What you need to do
The reply should consist of the line containing "dos como Cholas eran excelentes en el" and all lines after it in the listing below, reproduced exactly and nothing more.

────

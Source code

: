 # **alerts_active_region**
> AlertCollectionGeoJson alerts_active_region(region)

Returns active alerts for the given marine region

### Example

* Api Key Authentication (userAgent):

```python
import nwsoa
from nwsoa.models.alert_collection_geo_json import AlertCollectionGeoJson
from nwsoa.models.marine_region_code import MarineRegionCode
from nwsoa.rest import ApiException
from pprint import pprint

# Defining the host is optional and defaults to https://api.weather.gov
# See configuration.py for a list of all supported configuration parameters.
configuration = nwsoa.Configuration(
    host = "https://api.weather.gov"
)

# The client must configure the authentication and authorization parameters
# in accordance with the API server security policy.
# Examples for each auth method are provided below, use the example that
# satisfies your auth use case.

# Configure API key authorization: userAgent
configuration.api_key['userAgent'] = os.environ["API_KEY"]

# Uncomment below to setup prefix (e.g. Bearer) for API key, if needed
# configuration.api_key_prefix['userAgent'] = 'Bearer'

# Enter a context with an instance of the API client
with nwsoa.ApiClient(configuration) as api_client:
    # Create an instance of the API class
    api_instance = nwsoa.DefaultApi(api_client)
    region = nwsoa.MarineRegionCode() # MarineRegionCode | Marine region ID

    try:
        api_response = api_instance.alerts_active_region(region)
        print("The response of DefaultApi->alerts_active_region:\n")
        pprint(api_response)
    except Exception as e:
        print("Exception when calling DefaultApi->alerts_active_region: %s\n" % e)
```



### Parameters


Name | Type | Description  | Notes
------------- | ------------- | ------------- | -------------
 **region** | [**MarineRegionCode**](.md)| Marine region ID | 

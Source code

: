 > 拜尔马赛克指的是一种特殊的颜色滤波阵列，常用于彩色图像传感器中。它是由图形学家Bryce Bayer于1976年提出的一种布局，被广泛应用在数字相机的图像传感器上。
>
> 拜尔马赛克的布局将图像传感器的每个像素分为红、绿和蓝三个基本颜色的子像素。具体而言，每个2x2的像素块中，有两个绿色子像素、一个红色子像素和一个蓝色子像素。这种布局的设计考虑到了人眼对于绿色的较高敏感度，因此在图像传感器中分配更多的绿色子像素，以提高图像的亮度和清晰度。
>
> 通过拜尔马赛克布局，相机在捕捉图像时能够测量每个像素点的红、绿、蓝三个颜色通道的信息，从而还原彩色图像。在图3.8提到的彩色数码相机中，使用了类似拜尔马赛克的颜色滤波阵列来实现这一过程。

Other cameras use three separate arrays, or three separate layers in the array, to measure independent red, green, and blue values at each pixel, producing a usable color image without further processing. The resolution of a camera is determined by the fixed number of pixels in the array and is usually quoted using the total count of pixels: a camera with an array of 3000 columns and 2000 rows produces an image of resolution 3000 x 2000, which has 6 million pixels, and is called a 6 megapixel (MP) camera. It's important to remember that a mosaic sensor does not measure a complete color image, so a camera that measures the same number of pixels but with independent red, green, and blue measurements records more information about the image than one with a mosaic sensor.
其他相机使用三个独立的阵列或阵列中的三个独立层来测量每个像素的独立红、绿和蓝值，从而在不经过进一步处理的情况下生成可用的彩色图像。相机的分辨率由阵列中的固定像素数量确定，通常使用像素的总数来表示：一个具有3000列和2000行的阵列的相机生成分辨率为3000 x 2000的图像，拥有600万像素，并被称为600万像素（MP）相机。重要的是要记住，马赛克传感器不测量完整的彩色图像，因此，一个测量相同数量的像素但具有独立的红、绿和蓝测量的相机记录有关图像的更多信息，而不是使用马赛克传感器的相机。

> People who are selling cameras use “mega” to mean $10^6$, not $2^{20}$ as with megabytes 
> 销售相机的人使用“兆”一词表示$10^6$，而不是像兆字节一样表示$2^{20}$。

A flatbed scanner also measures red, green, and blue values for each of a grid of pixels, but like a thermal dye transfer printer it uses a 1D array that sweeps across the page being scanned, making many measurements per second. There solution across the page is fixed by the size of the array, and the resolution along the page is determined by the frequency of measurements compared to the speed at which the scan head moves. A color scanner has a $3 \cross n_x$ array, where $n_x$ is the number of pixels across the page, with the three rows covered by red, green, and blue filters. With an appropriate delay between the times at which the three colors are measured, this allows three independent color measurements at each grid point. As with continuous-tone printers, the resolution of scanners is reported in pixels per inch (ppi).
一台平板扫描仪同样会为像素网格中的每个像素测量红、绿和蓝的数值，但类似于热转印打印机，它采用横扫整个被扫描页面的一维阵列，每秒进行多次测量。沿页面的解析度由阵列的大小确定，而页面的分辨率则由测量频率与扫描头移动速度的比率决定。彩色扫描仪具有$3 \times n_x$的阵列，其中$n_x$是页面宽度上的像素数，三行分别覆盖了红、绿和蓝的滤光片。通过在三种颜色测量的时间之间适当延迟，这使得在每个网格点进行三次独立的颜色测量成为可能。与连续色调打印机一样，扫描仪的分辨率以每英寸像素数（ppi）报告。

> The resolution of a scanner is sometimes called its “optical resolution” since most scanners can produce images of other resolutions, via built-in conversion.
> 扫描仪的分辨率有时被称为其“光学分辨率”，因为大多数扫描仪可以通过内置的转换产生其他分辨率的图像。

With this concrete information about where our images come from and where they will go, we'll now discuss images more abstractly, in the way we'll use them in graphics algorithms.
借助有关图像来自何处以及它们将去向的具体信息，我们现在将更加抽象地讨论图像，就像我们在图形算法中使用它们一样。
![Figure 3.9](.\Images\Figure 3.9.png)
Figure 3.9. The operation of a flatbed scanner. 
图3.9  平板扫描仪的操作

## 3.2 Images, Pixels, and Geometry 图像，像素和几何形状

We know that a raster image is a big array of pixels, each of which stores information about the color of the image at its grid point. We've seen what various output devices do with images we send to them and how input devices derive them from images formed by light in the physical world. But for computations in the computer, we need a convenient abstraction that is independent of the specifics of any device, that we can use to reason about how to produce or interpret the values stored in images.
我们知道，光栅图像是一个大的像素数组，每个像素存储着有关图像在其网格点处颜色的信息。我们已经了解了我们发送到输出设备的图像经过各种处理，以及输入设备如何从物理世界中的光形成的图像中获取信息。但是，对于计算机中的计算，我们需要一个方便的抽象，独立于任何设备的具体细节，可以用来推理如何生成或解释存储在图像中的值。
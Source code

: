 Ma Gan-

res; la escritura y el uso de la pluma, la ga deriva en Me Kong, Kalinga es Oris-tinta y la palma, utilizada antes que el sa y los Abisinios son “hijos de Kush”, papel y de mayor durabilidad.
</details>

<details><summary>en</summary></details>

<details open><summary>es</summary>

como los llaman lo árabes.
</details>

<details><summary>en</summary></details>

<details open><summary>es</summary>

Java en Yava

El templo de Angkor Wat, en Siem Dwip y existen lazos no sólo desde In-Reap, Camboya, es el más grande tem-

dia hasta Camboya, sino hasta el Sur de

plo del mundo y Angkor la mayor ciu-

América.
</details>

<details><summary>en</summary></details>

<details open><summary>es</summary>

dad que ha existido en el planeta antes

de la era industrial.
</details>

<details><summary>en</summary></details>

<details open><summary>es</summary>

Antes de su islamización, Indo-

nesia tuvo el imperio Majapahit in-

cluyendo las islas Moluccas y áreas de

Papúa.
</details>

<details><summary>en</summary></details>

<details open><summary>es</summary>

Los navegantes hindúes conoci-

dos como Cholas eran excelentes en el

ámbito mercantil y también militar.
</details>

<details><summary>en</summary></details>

────

Response
dos como Cholas eran excelentes en el

ámbito mercantil y también militar.
</details>

<details><summary>en</summary></details>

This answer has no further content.